Project impact on the PI and their teams

The project is already successfully facilitating the entry of Blum and his group into the field of NMR based science. Thanks to the collaboration with co-PI Warren and Duke Assistant Research Professor Thomas Theis, who leads the NMR work in the Warren group, a first joint publication appeared and a second publication is in preparation. The theoretical work on NMR within the numeric atom-centered basis set strategy of FHI-aims will lead to a third publication. A pre-proposal for a follow-up funding opportunity is currently under review. Thus, the project is well on the way to accomplish its longer-term goals for the PIs and their team members.

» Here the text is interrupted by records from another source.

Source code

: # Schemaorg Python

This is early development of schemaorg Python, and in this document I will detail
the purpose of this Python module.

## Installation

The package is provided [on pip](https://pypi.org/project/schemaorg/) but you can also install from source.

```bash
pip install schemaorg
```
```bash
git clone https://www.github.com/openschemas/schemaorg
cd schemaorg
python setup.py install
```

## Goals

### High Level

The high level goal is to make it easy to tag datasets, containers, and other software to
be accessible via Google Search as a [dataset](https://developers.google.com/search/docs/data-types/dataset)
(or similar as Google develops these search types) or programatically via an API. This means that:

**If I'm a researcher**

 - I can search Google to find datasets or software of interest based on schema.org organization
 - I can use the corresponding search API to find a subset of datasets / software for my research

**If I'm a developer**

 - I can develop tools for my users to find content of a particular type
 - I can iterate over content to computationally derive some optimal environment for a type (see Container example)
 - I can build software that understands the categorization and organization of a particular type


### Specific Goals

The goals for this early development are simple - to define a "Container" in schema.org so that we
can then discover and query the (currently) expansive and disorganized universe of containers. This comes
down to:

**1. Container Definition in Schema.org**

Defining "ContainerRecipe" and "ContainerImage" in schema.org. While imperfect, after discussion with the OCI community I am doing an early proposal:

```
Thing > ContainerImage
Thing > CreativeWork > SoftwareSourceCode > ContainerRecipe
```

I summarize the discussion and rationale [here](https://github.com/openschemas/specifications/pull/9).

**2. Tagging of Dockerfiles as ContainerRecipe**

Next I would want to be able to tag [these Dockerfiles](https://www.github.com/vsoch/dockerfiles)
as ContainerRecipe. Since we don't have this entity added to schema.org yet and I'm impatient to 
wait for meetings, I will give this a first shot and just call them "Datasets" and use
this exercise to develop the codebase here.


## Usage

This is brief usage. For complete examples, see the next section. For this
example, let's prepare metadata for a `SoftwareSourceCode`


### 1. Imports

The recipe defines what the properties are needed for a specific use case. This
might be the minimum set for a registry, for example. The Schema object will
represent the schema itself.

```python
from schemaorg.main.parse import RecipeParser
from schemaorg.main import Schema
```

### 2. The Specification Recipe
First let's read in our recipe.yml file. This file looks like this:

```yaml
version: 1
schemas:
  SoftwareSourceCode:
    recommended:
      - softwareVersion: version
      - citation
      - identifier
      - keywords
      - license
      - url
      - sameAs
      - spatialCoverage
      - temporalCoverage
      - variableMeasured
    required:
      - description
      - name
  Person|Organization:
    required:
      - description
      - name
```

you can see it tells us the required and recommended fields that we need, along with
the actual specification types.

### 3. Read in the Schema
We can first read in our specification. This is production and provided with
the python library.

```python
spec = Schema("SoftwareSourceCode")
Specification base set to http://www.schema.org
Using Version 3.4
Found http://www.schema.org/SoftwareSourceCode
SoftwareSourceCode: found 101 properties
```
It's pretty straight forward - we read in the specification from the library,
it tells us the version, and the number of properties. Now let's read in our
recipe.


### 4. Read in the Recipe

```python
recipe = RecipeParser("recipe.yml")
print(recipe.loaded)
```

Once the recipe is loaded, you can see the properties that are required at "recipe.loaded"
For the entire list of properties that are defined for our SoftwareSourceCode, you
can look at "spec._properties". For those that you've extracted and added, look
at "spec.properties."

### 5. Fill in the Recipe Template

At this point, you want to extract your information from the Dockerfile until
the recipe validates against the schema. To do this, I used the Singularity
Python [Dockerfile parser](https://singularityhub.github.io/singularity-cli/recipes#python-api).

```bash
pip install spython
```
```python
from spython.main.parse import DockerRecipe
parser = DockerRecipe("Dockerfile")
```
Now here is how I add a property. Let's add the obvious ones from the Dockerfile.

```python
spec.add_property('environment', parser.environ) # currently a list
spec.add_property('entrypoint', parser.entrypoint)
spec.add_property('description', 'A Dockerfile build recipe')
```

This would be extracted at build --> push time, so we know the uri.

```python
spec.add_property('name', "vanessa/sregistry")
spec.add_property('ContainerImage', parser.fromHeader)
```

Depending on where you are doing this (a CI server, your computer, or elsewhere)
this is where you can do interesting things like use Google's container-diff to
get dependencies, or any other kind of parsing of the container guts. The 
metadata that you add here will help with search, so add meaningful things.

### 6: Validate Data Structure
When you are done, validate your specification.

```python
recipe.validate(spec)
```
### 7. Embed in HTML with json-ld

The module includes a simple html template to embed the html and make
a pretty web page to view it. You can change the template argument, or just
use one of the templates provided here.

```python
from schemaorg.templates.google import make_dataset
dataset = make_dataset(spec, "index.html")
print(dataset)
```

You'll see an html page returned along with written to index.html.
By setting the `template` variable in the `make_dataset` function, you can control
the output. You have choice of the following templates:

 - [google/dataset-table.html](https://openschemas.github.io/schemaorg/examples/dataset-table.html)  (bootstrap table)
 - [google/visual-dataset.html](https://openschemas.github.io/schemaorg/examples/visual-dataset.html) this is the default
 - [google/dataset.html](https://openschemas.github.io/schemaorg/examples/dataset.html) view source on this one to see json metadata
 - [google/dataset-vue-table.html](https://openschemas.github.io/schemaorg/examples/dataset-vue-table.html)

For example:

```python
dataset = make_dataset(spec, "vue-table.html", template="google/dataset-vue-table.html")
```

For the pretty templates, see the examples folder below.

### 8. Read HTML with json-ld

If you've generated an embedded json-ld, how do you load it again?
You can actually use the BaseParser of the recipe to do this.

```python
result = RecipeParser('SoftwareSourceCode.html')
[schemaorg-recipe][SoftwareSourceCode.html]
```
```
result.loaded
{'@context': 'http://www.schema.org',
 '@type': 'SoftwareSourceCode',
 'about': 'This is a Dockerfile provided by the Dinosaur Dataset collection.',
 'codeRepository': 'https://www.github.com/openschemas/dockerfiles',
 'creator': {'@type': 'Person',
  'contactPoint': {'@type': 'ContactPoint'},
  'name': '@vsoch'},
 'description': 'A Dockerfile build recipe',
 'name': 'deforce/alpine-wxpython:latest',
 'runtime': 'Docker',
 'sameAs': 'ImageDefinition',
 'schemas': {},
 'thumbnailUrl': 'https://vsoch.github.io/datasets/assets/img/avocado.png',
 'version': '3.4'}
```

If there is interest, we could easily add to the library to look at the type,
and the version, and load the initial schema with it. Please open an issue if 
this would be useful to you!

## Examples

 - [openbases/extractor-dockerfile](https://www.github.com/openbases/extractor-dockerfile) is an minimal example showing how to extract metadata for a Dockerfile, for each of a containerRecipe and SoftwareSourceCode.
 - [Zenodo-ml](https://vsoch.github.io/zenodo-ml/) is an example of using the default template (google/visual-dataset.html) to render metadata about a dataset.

In the Blum group, in line with the original work plan of the proposal, two post-doctoral researchers led the work. Dr. William Huhn initiated the project, reflected in the team's first publication. Dr. Raul Laasner, who joined Blum's group in December 2009, continues the implementation work. Huhn and Laasner joined Blum to present this work at the international FHI-aims "Users' and Developers' Workshop," held in Munich, Germany, in July 2016, to an audience including other junior theorists and some of the most senior scientist in electronic structure theory today. Additionally, the stay in Munich facilitated a collaboration with the group of Prof. Karsten Reuter (TU Munich), aiming to export NMR matrix elements from FHI-aims into the magnetic resonance module (MAG) of the computational chemistry program ReSpect 1.2, a quantum-chemical tool for nuclear spectroscopy with functionality that reaches well beyond this project. Simone Koehler, a Ph.D. student in Munich and at Forschungszentrum Juelich, will carry this work forward as a visiting student at Duke University in the second project period. Finally, Duke undergraduate senior Wolfgang Seiya helped with developing a molecular structure search strategy for this project in the context of an independent research project in Fall 2015. In Warren's group, part of the effort of postdoctoral researcher Johannes Colell is supported by this project. Profs. Warren and Theis have presented the work in many talks and posters at various conferences including ENC (Experimental NMR Conference), EUROMAR (European magnetic resonance meeting), WMIC (World Molecular Imaging Conferences), ISMRM (International Society for Magnetic Resonance in Medicine). The reactions to our work are very strong and positive, leading to many new collaborations with biochemists and doctors, as well as investors interested in commercialization. Within Duke University, the work has lead to very close collaboration with synthetic chemists making molecular markers using the developed tagging strategies.

Future work

In the second project period, we will complete the implementation of NMR parameters in FHI-aims as planned, including an appropriate scalar relativistic treatment, DFPT for gradient and hybrid density functionals, and periodic boundary conditions. We will broaden the spectrum of applications as planned in our original proposal. Finally, we noticed that additional parameters such as molecular magnetizabilities - potentially of interest for spintronics and quantum computing - are easily accessible as byproducts of our NMR implementation work; this may open another, initially unanticipated avenue for new research directions based on this project.